Video adds time — and time breaks naive extrapolations
If diffusion can generate an image, can it generate 24 of them and call it video? No. Each frame would be coherent on its own but completely independent from the next. The result is flickering chaos. Video diffusion has to enforce temporal coherence — a person's face, clothing, lighting must stay consistent across frames, and motion must follow physics.
3D CONVOLUTIONS & TEMPORAL ATTENTION
Two architectural choices for fusing across time
Early video diffusion (VDM, Imagen Video) used 3D convolutions that span (height, width, time) jointly. The 2022–23 generation controlled attention cost with sparse or factorized temporal attention — each frame attending only to a few nearby frames. Modern systems run full 3D self-attention over spacetime patches in a compressed video-VAE latent: affordable because aggressive VAE compression shrinks the token count before attention ever runs.
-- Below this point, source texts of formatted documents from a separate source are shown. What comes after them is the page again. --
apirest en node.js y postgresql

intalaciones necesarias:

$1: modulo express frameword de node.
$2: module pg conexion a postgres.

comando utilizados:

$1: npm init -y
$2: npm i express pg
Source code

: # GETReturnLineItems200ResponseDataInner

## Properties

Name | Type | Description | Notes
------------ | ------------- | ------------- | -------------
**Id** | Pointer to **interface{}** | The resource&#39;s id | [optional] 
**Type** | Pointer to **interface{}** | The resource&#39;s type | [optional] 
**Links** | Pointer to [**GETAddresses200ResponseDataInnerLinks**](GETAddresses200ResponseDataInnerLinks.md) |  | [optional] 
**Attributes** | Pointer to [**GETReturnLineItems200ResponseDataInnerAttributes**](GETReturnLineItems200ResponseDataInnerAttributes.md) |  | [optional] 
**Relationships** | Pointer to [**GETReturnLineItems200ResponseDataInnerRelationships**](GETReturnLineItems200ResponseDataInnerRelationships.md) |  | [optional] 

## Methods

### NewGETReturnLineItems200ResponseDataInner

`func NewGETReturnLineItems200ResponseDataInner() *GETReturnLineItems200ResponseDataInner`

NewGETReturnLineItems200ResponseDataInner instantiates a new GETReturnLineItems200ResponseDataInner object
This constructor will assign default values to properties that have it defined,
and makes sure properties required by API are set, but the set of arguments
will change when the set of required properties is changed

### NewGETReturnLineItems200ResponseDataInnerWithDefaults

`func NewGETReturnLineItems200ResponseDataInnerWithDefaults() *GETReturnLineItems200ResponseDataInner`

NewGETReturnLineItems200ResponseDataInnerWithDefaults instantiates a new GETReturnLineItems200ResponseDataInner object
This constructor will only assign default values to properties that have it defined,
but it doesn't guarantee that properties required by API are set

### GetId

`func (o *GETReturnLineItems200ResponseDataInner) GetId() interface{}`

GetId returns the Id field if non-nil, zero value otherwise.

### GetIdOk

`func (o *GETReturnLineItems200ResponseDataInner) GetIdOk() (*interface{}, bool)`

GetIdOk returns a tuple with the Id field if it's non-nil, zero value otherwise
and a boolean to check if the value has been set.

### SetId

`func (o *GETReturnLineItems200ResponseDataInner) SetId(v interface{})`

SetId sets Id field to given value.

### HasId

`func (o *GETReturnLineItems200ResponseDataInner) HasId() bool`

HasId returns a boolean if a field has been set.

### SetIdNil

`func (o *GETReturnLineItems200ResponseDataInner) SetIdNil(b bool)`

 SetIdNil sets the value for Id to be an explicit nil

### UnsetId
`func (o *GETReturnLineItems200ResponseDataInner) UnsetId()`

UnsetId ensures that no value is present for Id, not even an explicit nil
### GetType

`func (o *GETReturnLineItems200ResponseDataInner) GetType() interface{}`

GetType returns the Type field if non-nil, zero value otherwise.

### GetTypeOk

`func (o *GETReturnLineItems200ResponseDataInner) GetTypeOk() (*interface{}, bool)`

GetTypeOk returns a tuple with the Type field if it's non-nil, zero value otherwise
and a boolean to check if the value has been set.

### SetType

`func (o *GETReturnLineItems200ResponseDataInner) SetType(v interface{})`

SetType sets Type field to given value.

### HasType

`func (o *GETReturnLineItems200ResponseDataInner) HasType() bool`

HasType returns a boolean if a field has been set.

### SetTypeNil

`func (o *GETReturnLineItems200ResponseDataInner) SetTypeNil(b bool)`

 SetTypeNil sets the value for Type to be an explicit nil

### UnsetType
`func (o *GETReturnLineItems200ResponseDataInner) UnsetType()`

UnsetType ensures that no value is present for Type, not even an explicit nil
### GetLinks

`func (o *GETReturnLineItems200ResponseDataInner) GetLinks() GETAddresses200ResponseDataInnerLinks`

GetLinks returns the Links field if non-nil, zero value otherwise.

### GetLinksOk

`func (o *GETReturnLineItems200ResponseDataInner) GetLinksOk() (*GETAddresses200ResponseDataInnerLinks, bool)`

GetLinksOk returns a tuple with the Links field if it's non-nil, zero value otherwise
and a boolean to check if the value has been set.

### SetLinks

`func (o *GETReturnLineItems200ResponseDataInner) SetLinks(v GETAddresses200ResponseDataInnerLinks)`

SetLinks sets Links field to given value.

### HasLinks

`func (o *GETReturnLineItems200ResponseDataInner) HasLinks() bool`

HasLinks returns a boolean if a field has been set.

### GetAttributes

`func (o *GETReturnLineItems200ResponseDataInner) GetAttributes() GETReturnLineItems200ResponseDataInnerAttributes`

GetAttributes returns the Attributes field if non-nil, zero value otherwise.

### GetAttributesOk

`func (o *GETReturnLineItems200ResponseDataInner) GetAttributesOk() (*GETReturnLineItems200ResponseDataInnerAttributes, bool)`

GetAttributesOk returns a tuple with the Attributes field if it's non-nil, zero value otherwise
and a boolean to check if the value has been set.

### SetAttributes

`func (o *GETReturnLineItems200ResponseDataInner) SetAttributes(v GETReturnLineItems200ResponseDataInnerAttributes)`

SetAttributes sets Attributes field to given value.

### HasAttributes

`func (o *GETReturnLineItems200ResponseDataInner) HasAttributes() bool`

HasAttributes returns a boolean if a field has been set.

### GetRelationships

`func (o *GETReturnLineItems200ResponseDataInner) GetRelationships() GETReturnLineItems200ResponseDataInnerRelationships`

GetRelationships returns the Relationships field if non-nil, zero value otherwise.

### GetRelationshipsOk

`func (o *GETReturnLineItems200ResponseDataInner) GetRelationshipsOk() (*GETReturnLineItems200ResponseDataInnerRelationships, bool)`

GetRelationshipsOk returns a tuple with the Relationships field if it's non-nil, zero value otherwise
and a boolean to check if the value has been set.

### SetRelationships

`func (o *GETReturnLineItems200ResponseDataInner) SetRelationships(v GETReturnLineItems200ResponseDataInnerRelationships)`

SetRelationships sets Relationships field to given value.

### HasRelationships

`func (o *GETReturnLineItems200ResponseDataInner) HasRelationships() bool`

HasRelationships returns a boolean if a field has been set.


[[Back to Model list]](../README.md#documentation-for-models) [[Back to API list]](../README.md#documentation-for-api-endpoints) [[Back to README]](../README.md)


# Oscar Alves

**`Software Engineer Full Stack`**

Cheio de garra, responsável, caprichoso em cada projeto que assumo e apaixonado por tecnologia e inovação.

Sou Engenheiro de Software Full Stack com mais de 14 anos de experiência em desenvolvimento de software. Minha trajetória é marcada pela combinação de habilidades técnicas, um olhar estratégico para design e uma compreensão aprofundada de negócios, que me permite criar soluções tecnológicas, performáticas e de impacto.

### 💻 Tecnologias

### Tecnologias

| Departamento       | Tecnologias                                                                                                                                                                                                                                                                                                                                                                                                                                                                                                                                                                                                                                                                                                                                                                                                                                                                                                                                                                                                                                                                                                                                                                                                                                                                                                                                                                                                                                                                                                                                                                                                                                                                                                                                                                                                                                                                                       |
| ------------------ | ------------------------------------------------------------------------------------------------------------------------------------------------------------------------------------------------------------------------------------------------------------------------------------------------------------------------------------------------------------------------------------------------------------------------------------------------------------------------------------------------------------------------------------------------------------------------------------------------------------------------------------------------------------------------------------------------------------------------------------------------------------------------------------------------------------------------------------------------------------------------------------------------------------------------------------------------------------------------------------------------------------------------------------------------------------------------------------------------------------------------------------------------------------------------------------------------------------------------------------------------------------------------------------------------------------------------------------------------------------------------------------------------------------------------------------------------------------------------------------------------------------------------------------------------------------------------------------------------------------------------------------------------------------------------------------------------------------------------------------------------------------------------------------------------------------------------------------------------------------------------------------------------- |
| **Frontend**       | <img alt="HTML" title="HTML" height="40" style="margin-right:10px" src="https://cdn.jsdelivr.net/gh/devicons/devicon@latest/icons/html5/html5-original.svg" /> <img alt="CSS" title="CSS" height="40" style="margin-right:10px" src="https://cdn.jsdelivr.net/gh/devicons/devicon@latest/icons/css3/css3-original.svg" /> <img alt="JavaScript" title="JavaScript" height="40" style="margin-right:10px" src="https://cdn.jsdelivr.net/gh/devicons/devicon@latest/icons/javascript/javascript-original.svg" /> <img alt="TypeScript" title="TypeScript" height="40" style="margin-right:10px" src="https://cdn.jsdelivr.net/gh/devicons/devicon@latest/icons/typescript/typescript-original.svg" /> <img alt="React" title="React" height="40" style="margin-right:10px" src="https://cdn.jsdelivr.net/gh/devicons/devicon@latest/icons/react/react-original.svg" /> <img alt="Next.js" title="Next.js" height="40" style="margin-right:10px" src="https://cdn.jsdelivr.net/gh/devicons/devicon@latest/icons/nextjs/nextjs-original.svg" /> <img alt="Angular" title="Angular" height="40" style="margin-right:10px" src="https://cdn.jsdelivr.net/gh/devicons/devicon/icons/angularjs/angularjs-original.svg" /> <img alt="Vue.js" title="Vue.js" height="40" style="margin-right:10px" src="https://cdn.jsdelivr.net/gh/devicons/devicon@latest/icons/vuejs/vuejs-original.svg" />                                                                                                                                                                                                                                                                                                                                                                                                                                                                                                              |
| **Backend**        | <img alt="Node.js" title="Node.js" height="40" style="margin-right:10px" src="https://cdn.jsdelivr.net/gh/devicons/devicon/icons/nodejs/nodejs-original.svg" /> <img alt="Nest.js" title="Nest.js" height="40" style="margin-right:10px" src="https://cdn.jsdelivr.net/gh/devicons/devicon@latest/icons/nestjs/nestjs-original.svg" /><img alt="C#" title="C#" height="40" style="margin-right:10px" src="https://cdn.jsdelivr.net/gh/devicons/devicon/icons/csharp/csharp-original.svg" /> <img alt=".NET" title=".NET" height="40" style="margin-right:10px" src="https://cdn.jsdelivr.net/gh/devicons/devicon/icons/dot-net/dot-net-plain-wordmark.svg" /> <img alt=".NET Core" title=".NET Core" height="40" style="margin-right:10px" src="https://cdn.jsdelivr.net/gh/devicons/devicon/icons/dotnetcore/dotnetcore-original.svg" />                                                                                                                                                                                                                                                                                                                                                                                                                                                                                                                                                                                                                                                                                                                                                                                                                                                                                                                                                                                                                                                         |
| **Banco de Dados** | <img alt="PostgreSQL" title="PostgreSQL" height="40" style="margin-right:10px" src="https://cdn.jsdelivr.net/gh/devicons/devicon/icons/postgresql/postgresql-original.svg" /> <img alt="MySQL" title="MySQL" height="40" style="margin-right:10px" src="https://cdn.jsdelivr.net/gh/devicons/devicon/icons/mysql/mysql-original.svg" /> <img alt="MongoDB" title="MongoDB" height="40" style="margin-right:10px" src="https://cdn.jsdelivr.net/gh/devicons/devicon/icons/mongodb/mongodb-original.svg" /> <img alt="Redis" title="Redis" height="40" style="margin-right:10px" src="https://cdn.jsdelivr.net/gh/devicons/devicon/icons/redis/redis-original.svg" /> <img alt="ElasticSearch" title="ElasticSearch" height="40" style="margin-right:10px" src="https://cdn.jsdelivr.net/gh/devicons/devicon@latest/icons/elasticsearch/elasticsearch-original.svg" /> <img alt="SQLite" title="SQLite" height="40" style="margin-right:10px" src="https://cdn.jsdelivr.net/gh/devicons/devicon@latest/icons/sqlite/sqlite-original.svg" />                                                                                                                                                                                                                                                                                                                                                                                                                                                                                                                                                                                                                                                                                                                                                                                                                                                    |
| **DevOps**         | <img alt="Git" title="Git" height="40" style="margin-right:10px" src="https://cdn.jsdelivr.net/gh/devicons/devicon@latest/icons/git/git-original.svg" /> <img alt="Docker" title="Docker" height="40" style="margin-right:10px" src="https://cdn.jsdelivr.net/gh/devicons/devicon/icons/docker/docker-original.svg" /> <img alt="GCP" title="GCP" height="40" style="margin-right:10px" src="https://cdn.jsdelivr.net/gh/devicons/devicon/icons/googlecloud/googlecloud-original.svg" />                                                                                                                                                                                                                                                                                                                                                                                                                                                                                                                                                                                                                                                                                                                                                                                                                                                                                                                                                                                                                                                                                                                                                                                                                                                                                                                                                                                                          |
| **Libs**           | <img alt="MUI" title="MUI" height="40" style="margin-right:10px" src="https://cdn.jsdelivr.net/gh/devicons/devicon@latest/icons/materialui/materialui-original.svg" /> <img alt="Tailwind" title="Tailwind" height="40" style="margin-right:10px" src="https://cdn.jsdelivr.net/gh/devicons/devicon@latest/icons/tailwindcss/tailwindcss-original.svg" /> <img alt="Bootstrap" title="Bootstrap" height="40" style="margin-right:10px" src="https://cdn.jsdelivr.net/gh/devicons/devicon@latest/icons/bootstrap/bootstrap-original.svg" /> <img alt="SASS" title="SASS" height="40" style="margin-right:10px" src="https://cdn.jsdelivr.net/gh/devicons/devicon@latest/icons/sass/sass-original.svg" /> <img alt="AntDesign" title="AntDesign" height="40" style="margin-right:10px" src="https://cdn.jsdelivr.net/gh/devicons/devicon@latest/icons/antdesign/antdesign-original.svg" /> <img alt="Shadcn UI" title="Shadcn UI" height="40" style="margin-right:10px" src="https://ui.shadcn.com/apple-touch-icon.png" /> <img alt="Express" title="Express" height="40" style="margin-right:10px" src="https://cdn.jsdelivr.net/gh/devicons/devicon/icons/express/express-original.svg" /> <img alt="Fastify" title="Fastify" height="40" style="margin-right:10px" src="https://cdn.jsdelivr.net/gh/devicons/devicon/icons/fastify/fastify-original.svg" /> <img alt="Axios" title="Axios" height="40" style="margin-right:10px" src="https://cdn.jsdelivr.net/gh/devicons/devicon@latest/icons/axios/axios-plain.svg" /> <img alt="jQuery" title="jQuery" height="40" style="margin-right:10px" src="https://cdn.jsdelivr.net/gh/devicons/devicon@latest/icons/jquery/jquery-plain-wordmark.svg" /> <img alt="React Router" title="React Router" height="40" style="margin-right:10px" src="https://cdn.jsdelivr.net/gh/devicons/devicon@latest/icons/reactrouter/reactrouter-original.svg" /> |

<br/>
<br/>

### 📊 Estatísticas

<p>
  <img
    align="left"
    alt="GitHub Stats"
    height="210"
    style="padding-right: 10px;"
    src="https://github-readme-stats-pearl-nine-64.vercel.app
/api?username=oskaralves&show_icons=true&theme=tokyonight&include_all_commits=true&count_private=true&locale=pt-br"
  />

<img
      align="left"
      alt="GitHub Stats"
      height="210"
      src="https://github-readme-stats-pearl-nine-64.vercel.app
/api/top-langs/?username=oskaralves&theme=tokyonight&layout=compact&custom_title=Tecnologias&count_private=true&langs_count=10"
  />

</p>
CASCADE PIPELINE (HISTORICAL)
Early video models were 2-3 stage cascades
The Imagen Video / Make-A-Video pattern (2022–23): (1) a base model generated 16-32 low-resolution frames. (2) Temporal super-resolution increased frame count (16 → 60 frames). (3) Spatial super-resolution upscaled each frame (256×256 → 1024×1024). Each stage was its own model — the cascade made high-resolution video feasible on early compute budgets. Current models are single-stage latent DiTs, with at most an optional separate upscaler.
THE MODERN STACK
Causal VAE, latent DiT, flow matching
The current recipe: a causal video VAE compresses the clip across space and time, a latent DiT with full 3D attention denoises all spacetime patches jointly, and training uses a flow-matching objective rather than classic DDPM noise prediction. Distillation then cuts sampling to a handful of steps for near-realtime generation.
PHYSICS & CONSISTENCY
What makes Sora different from Gen-1
OpenAI's Sora technical report (2024) framed video generation as world simulation. The model learns implicit physics from large-scale training (objects don't teleport, gravity applies, occluded things reappear correctly) — that physical plausibility is what separated the 2024 generation from earlier models. By 2026 it is table stakes; the frontier delta is native synchronized audio and longer coherent shots — single generations that hold a scene, its sound, and its characters together. The cost remains enormous compute budgets and proprietary data.